Top Related Projects
Cross-platform asynchronous I/O
A runtime for writing reliable asynchronous applications with Rust. Provides I/O, networking, scheduling, timers, ...
Actor framework for Rust.
Netty project - an event-driven asynchronous network application framework
ZeroMQ core engine in C++, implements ZMTP/3.1
Node.js JavaScript runtime ✨🐢🚀✨
Quick Overview
Mio is a low-level, cross-platform I/O library for the Rust programming language. It provides a non-blocking, event-driven I/O API that allows developers to build high-performance network applications. Mio is a core component of the Tokio project, a popular asynchronous runtime for Rust.
Pros
- Cross-platform: Mio supports multiple operating systems, including Windows, macOS, and Linux, making it a versatile choice for building cross-platform applications.

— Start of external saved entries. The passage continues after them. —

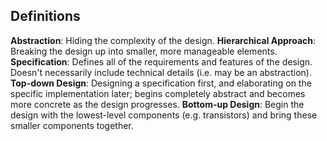 ## Definitions
**Abstraction**: Hiding the complexity of the design.
**Hierarchical Approach**: Breaking the design up into smaller, more manageable elements.
**Specification**: Defines all of the requirements and features of the design. Doesn't necessarily include technical details (i.e. may be an abstraction).
**Top-down Design**: Designing a specification first, and elaborating on the specific implementation later; begins completely abstract and becomes more concrete as the design progresses.
**Bottom-up Design**: Begin the design with the lowest-level components (e.g. transistors) and bring these smaller components together.
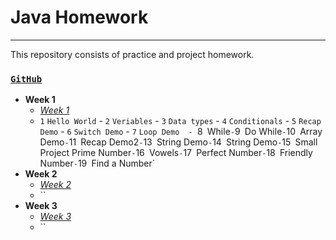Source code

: # Java Homework
---
This repository consists of practice and project homework.

### [`GitHub`](https://github.com/huseyinidin/KodlamaioHomeWork)
 - **Week 1**
	 - [*Week 1*](https://github.com/huseyinidin/KodlamaioHomeWork/tree/main/week1)
	 - `1` `Hello World`  - `2` `Veriables` - `3` `Data types` - `4` `Conditionals` - `5` `Recap Demo` - `6` `Switch Demo` - `7` `Loop Demo  - `8` `While` - `9` `Do While` - `10` `Array Demo` - `11` `Recap Demo2` - `13` `String Demo` - `14` `String Demo` - `15` `Small Project Prime Number` - `16` `Vowels` - `17` `Perfect Number` - `18` `Friendly Number` - `19` `Find a Number`
 - **Week 2**
	 - [*Week 2*](https://github.com/huseyinidin/KodlamaioHomeWork/tree/main/week2)
	 - ``
 - **Week 3**
	 - [*Week 3*](https://github.com/huseyinidin/KodlamaioHomeWork/tree/main/week3)
	 - ``		
	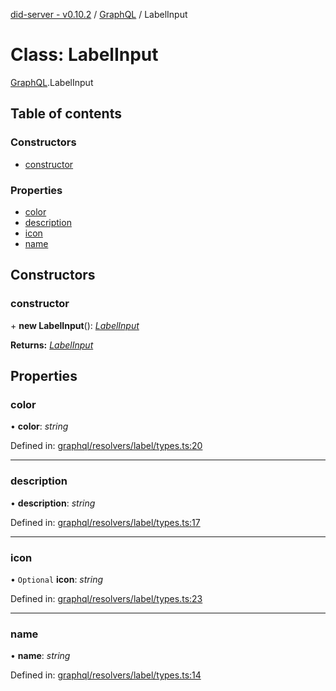 [did-server - v0.10.2](../README.md) / [GraphQL](../modules/graphql.md) / LabelInput

# Class: LabelInput

[GraphQL](../modules/graphql.md).LabelInput

## Table of contents

### Constructors

- [constructor](graphql.labelinput.md#constructor)

### Properties

- [color](graphql.labelinput.md#color)
- [description](graphql.labelinput.md#description)
- [icon](graphql.labelinput.md#icon)
- [name](graphql.labelinput.md#name)

## Constructors

### constructor

\+ **new LabelInput**(): [*LabelInput*](graphql.labelinput.md)

**Returns:** [*LabelInput*](graphql.labelinput.md)

## Properties

### color

• **color**: *string*

Defined in: [graphql/resolvers/label/types.ts:20](https://github.com/Puzzlepart/did/blob/dev/server/graphql/resolvers/label/types.ts#L20)

___

### description

• **description**: *string*

Defined in: [graphql/resolvers/label/types.ts:17](https://github.com/Puzzlepart/did/blob/dev/server/graphql/resolvers/label/types.ts#L17)

___

### icon

• `Optional` **icon**: *string*

Defined in: [graphql/resolvers/label/types.ts:23](https://github.com/Puzzlepart/did/blob/dev/server/graphql/resolvers/label/types.ts#L23)

___

### name

• **name**: *string*

Defined in: [graphql/resolvers/label/types.ts:14](https://github.com/Puzzlepart/did/blob/dev/server/graphql/resolvers/label/types.ts#L14)
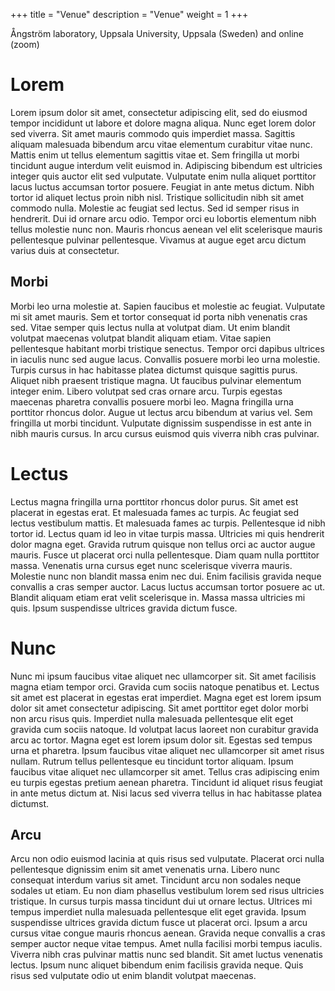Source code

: +++
title = "Venue"
description = "Venue"
weight = 1
+++

Ångström laboratory, Uppsala University, Uppsala (Sweden) and online (zoom)

# Lorem 

Lorem ipsum dolor sit amet, consectetur adipiscing elit, sed do eiusmod tempor incididunt ut labore et dolore magna aliqua. Nunc eget lorem dolor sed viverra. Sit amet mauris commodo quis imperdiet massa. Sagittis aliquam malesuada bibendum arcu vitae elementum curabitur vitae nunc. Mattis enim ut tellus elementum sagittis vitae et. Sem fringilla ut morbi tincidunt augue interdum velit euismod in. Adipiscing bibendum est ultricies integer quis auctor elit sed vulputate. Vulputate enim nulla aliquet porttitor lacus luctus accumsan tortor posuere. Feugiat in ante metus dictum. Nibh tortor id aliquet lectus proin nibh nisl. Tristique sollicitudin nibh sit amet commodo nulla. Molestie ac feugiat sed lectus. Sed id semper risus in hendrerit. Dui id ornare arcu odio. Tempor orci eu lobortis elementum nibh tellus molestie nunc non. Mauris rhoncus aenean vel elit scelerisque mauris pellentesque pulvinar pellentesque. Vivamus at augue eget arcu dictum varius duis at consectetur.

## Morbi 

Morbi leo urna molestie at. Sapien faucibus et molestie ac feugiat. Vulputate mi sit amet mauris. Sem et tortor consequat id porta nibh venenatis cras sed. Vitae semper quis lectus nulla at volutpat diam. Ut enim blandit volutpat maecenas volutpat blandit aliquam etiam. Vitae sapien pellentesque habitant morbi tristique senectus. Tempor orci dapibus ultrices in iaculis nunc sed augue lacus. Convallis posuere morbi leo urna molestie. Turpis cursus in hac habitasse platea dictumst quisque sagittis purus. Aliquet nibh praesent tristique magna. Ut faucibus pulvinar elementum integer enim. Libero volutpat sed cras ornare arcu. Turpis egestas maecenas pharetra convallis posuere morbi leo. Magna fringilla urna porttitor rhoncus dolor. Augue ut lectus arcu bibendum at varius vel. Sem fringilla ut morbi tincidunt. Vulputate dignissim suspendisse in est ante in nibh mauris cursus. In arcu cursus euismod quis viverra nibh cras pulvinar.

# Lectus

Lectus magna fringilla urna porttitor rhoncus dolor purus. Sit amet est placerat in egestas erat. Et malesuada fames ac turpis. Ac feugiat sed lectus vestibulum mattis. Et malesuada fames ac turpis. Pellentesque id nibh tortor id. Lectus quam id leo in vitae turpis massa. Ultricies mi quis hendrerit dolor magna eget. Gravida rutrum quisque non tellus orci ac auctor augue mauris. Fusce ut placerat orci nulla pellentesque. Diam quam nulla porttitor massa. Venenatis urna cursus eget nunc scelerisque viverra mauris. Molestie nunc non blandit massa enim nec dui. Enim facilisis gravida neque convallis a cras semper auctor. Lacus luctus accumsan tortor posuere ac ut. Blandit aliquam etiam erat velit scelerisque in. Massa massa ultricies mi quis. Ipsum suspendisse ultrices gravida dictum fusce.

# Nunc

Nunc mi ipsum faucibus vitae aliquet nec ullamcorper sit. Sit amet facilisis magna etiam tempor orci. Gravida cum sociis natoque penatibus et. Lectus sit amet est placerat in egestas erat imperdiet. Magna eget est lorem ipsum dolor sit amet consectetur adipiscing. Sit amet porttitor eget dolor morbi non arcu risus quis. Imperdiet nulla malesuada pellentesque elit eget gravida cum sociis natoque. Id volutpat lacus laoreet non curabitur gravida arcu ac tortor. Magna eget est lorem ipsum dolor sit. Egestas sed tempus urna et pharetra. Ipsum faucibus vitae aliquet nec ullamcorper sit amet risus nullam. Rutrum tellus pellentesque eu tincidunt tortor aliquam. Ipsum faucibus vitae aliquet nec ullamcorper sit amet. Tellus cras adipiscing enim eu turpis egestas pretium aenean pharetra. Tincidunt id aliquet risus feugiat in ante metus dictum at. Nisi lacus sed viverra tellus in hac habitasse platea dictumst.

## Arcu

Arcu non odio euismod lacinia at quis risus sed vulputate. Placerat orci nulla pellentesque dignissim enim sit amet venenatis urna. Libero nunc consequat interdum varius sit amet. Tincidunt arcu non sodales neque sodales ut etiam. Eu non diam phasellus vestibulum lorem sed risus ultricies tristique. In cursus turpis massa tincidunt dui ut ornare lectus. Ultrices mi tempus imperdiet nulla malesuada pellentesque elit eget gravida. Ipsum suspendisse ultrices gravida dictum fusce ut placerat orci. Ipsum a arcu cursus vitae congue mauris rhoncus aenean. Gravida neque convallis a cras semper auctor neque vitae tempus. Amet nulla facilisi morbi tempus iaculis. Viverra nibh cras pulvinar mattis nunc sed blandit. Sit amet luctus venenatis lectus. Ipsum nunc aliquet bibendum enim facilisis gravida neque. Quis risus sed vulputate odio ut enim blandit volutpat maecenas.
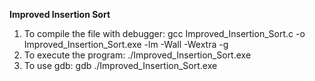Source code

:**Improved Insertion Sort**
1. To compile the file with debugger: gcc Improved_Insertion_Sort.c -o Improved_Insertion_Sort.exe -lm -Wall -Wextra -g
2. To execute the program: ./Improved_Insertion_Sort.exe
3. To use gdb: gdb ./Improved_Insertion_Sort.exe
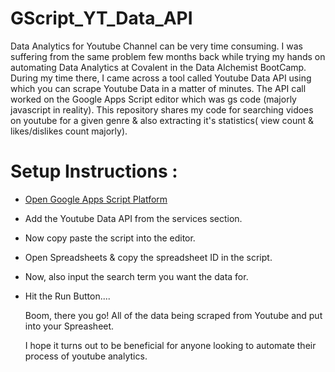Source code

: # GScript_YT_Data_API

Data Analytics for Youtube Channel can be very time consuming. I was suffering from the same problem few months back while trying my hands on automating Data Analytics at Covalent in the Data Alchemist BootCamp. During my time there, I came across a tool called Youtube Data API using which you can scrape Youtube Data in a matter of minutes. The API call worked on the Google Apps Script editor which was gs code (majorly javascript in reality). This repository shares my code for searching vidoes on youtube for a given genre & also extracting it's statistics( view count & likes/dislikes count majorly). 

# Setup Instructions :
* [Open Google Apps Script Platform](https://script.google.com/home/start)
* Add the Youtube Data API from the services section.
* Now copy paste the script into the editor.
* Open Spreadsheets & copy the spreadsheet ID in the script.
* Now, also input the search term you want the data for.
* Hit the Run Button....

  Boom, there you go! All of the data being scraped from Youtube and put into your Spreasheet.

  I hope it turns out to be beneficial for anyone looking to automate their process of youtube analytics.


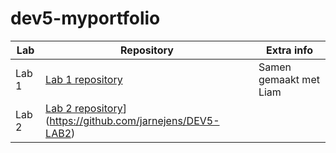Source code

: # dev5-myportfolio

Lab | Repository | Extra info
----|------------|-------------
Lab 1| [Lab 1 repository](https://github.com/LiamP2000/DEV5-LAB1/tree/main)| Samen gemaakt met Liam
Lab 2| [Lab 2 repository]([https://github.com/LiamP2000/DEV5-LAB1/tree/main)](https://github.com/jarnejens/DEV5-LAB2)|
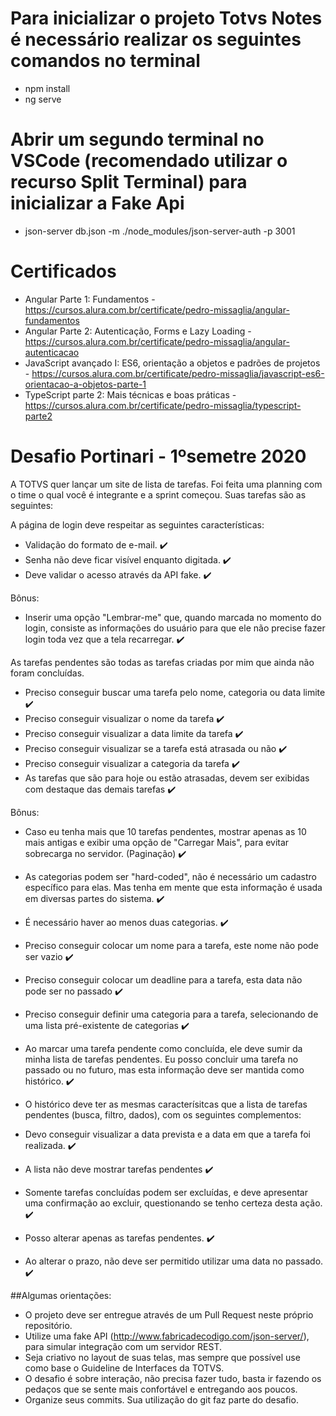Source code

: # Para inicializar o projeto Totvs Notes é necessário realizar os seguintes comandos no terminal

* npm install
* ng serve

# Abrir um segundo terminal no VSCode (recomendado utilizar o recurso Split Terminal) para inicializar a Fake Api

* json-server db.json -m ./node_modules/json-server-auth -p 3001

# Certificados

* Angular Parte 1: Fundamentos - https://cursos.alura.com.br/certificate/pedro-missaglia/angular-fundamentos
* Angular Parte 2: Autenticação, Forms e Lazy Loading - https://cursos.alura.com.br/certificate/pedro-missaglia/angular-autenticacao
* JavaScript avançado I: ES6, orientação a objetos e padrões de projetos - https://cursos.alura.com.br/certificate/pedro-missaglia/javascript-es6-orientacao-a-objetos-parte-1
* TypeScript parte 2: Mais técnicas e boas práticas - https://cursos.alura.com.br/certificate/pedro-missaglia/typescript-parte2


# Desafio Portinari - 1ºsemetre 2020

A TOTVS quer lançar um site de lista de tarefas. Foi feita uma planning com o time o qual você é integrante e a sprint começou. Suas tarefas são as seguintes:

A página de login deve respeitar as seguintes características:

* Validação do formato de e-mail. :heavy_check_mark:
* Senha não deve ficar visível enquanto digitada. :heavy_check_mark:
* Deve validar o acesso através da API fake. :heavy_check_mark:

Bônus:

* Inserir uma opção "Lembrar-me" que, quando marcada no momento do login, consiste as informações do usuário para que ele não precise fazer login toda vez que a tela recarregar. :heavy_check_mark:

As tarefas pendentes são todas as tarefas criadas por mim que ainda não foram concluídas.

* Preciso conseguir buscar uma tarefa pelo nome, categoria ou data limite :heavy_check_mark:
* Preciso conseguir visualizar o nome da tarefa :heavy_check_mark:
* Preciso conseguir visualizar a data limite da tarefa :heavy_check_mark:
* Preciso conseguir visualizar se a tarefa está atrasada ou não :heavy_check_mark:
* Preciso conseguir visualizar a categoria da tarefa :heavy_check_mark:
* As tarefas que são para hoje ou estão atrasadas, devem ser exibidas com destaque das demais tarefas :heavy_check_mark:

Bônus:

* Caso eu tenha mais que 10 tarefas pendentes, mostrar apenas as 10 mais antigas e exibir uma opção de "Carregar Mais", para evitar sobrecarga no servidor. (Paginação) :heavy_check_mark:

* As categorias podem ser "hard-coded", não é necessário um cadastro específico para elas. Mas tenha em mente que esta informação é usada em diversas partes do sistema. :heavy_check_mark:

* É necessário haver ao menos duas categorias. :heavy_check_mark:

* Preciso conseguir colocar um nome para a tarefa, este nome não pode ser vazio :heavy_check_mark:
* Preciso conseguir colocar um deadline para a tarefa, esta data não pode ser no passado :heavy_check_mark:
* Preciso conseguir definir uma categoria para a tarefa, selecionando de uma lista pré-existente de categorias :heavy_check_mark:

* Ao marcar uma tarefa pendente como concluída, ele deve sumir da minha lista de tarefas pendentes. Eu posso concluir uma tarefa no passado ou no futuro, mas esta informação deve ser mantida como histórico. :heavy_check_mark:

* O histórico deve ter as mesmas caracterísitcas que a lista de tarefas pendentes (busca, filtro, dados), com os seguintes complementos:

* Devo conseguir visualizar a data prevista e a data em que a tarefa foi realizada. :heavy_check_mark:
* A lista não deve mostrar tarefas pendentes :heavy_check_mark:
* Somente tarefas concluídas podem ser excluídas, e deve apresentar uma confirmação ao excluir, questionando se tenho certeza desta ação. :heavy_check_mark:
* Posso alterar apenas as tarefas pendentes. :heavy_check_mark:
* Ao alterar o prazo, não deve ser permitido utilizar uma data no passado. :heavy_check_mark:



##Algumas orientações:

* O projeto deve ser entregue através de um Pull Request neste próprio repositório.
* Utilize uma fake API (http://www.fabricadecodigo.com/json-server/), para simular integração com um servidor REST.
* Seja criativo no layout de suas telas, mas sempre que possível use como base o Guideline de Interfaces da TOTVS.
* O desafio é sobre interação, não precisa fazer tudo, basta ir fazendo os pedaços que se sente mais confortável e entregando aos poucos.
* Organize seus commits. Sua utilização do git faz parte do desafio.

- High-performance: Mio is designed for performance, utilizing efficient I/O primitives and event-driven architecture to enable the creation of scalable network applications.
- Asynchronous: Mio's API is built around asynchronous programming, allowing developers to write efficient, non-blocking code that can handle multiple concurrent connections.
- Lightweight: Mio has a small footprint and minimal dependencies, making it a suitable choice for resource-constrained environments.
Cons
- Complexity: Mio's low-level nature and focus on performance can make it more complex to use compared to higher-level networking libraries.
- Steep learning curve: Developers new to asynchronous programming and event-driven architectures may find the initial learning curve for Mio to be challenging.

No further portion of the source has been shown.